=== Section Start ===
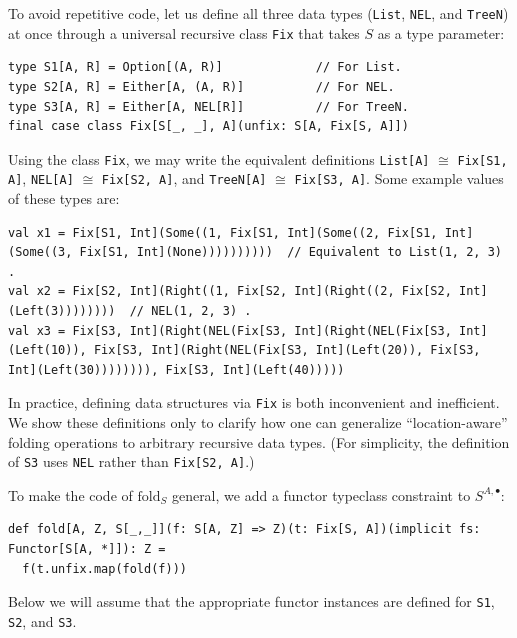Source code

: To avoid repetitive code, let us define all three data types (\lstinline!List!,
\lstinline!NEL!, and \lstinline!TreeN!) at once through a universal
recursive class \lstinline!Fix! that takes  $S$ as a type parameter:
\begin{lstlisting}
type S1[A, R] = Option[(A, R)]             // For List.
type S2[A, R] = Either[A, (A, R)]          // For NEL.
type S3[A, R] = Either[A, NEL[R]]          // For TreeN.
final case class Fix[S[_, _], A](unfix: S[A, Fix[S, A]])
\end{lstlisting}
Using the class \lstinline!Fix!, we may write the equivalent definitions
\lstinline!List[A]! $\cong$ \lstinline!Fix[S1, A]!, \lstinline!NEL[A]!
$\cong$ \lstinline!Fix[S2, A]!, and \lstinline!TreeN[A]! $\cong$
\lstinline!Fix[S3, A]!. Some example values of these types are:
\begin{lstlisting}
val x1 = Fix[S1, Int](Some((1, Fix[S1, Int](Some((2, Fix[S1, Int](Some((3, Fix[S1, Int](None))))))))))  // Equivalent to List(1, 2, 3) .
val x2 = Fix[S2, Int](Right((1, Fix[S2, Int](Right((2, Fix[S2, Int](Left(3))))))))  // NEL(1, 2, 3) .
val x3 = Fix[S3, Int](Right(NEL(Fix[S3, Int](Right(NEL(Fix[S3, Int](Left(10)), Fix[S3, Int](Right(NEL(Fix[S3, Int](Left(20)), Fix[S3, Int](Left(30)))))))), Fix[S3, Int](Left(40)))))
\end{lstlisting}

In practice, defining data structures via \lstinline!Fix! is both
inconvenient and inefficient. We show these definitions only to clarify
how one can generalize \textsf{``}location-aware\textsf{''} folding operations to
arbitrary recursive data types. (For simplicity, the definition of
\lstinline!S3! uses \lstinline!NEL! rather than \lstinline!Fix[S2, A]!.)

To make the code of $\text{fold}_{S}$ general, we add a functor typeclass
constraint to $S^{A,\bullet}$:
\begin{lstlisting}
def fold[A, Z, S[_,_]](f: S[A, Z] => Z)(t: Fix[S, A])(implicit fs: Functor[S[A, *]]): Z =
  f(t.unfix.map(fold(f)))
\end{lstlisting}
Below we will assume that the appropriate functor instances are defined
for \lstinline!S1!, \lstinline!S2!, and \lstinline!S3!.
=== Section End ===
• AIM OF THE TASK
Whenever "data" shows up in a line of the listing, copy that whole line.

• OUTPUT FOR THIS EXERCISE
: To avoid repetitive code, let us define all three data types (\lstinline!List!,
In practice, defining data structures via \lstinline!Fix! is both
arbitrary recursive data types. (For simplicity, the definition of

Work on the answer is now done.